The pancreas being a deep-seated organ, the development of a minimally invasive technique such as endoscopic ultrasonography (EUS) with fine-needle aspiration (FNA) has been a revolution in assessing a symptomatic or incidentally discovered pancreatic lesion.  The first challenge and aim of this dissertation is the optimization of the technical aspects not only at a pre-analytical level outside the pathology lab, but also the first steps inside the lab in a cost-efficient way with a low-non-diagnostic rate.  In addition, the actual non-diagnostic rate in our institution using the described methodology will be assessed to compare it to the previous published one, discussing advantages and inconveniences of rapid on-site evaluation (ROSE) in our local setting.

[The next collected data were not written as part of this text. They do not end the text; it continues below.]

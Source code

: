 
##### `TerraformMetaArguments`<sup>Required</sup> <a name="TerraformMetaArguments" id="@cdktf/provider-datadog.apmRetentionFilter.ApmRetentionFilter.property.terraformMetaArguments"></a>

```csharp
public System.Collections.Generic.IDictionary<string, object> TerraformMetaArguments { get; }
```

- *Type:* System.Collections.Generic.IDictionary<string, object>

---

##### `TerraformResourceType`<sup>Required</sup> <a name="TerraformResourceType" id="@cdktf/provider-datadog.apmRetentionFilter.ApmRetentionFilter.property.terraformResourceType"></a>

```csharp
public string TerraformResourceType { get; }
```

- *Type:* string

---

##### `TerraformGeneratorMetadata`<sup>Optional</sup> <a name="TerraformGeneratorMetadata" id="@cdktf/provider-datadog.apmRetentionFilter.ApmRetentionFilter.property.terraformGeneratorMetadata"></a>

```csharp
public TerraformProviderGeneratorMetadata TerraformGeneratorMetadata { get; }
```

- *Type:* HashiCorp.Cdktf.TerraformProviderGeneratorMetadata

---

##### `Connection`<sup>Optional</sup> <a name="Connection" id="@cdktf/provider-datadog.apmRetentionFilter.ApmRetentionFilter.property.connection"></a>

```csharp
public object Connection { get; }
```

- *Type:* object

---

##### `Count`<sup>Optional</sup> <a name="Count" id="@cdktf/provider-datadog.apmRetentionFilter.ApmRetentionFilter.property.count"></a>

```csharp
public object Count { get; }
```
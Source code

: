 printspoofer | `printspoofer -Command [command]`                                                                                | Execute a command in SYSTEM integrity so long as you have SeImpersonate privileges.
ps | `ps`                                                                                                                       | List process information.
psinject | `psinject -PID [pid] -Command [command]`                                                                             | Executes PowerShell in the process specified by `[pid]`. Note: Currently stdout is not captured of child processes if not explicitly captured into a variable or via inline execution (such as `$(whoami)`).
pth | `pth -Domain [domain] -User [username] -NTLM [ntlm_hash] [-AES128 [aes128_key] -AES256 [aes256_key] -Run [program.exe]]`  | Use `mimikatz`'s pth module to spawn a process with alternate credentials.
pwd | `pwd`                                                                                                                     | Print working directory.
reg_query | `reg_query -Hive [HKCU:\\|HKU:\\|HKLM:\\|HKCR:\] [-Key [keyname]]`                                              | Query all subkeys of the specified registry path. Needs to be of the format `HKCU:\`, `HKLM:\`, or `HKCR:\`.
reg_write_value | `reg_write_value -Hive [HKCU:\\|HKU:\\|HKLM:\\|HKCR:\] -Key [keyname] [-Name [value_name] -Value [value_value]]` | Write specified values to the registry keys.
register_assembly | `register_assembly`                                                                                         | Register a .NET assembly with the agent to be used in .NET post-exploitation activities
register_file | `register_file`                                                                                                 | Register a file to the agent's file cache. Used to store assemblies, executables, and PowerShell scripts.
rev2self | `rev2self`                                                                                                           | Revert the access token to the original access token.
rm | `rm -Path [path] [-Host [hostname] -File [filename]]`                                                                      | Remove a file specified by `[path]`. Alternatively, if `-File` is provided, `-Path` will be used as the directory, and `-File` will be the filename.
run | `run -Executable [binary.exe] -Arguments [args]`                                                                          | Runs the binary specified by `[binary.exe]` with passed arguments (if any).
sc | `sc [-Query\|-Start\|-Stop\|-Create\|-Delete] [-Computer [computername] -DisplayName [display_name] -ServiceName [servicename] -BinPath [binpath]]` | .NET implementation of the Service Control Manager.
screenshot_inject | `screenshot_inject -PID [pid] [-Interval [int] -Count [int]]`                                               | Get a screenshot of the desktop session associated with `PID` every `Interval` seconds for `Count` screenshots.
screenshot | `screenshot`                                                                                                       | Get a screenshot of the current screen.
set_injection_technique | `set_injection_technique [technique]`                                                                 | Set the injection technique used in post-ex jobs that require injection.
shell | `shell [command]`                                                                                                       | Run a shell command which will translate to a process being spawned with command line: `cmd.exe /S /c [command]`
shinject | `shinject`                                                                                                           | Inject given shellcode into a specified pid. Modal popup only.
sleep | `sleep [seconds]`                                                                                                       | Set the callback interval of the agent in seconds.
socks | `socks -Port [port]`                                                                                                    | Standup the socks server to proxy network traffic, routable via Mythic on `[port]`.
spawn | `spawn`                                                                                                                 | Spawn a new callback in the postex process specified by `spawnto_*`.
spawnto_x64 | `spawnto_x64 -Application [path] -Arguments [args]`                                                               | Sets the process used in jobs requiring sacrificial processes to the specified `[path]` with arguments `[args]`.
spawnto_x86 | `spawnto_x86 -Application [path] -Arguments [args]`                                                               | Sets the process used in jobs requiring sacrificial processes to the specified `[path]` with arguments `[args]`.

Adenocarcinomas and neuro-endocrine tumours are the most frequent mass lesions encountered in the pancreas. Especially the first one has a disastrous outcome with a very short survival time when diagnosed in a late stage.  Therefore, it is mandatory to get a precise diagnosis as soon as possible.  EUS and EUS-FNA are therefore mandatory in the diagnostic algorithm for mass lesions of the pancreas.  They are also very important for staging these tumors being able to sample suspicious lymph nodes and liver metastasis.

Neuroendocrine tumours of the pancreas (PNET), on the other hand, have a more indolent course, even if metastatic, depending on their differentiation grade.  One of the elements used to grade a resected PNET and mandatory in the WHO and ENETS classification is the proliferation index measured with the Ki67 labelling index (Ki67 LI).  Although, there are well-defined grade cut-offs for surgical specimens correlating with survival data, this is not the case for cytological specimens obtained by EUS-FNA.  PNETs being less frequent, representing only 1 to 2 % of pancreatic neoplasms, it is difficult to study a large cohort with a long-follow-up to define a survival related grading system.   The second aim of this dissertation is to assemble such a group and to confirm reproducibility and accuracy of the Ki67 count.

Furthermore, new developments in the field of EUS and EUS-FNA will be reviewed, such as different gauge needles to optimize the material obtained and newly described prognostic molecular markers such as ATRX/DAXX which might also, in addition to the Ki67 LI, help to determine the prognosis of a given tumour at diagnosis.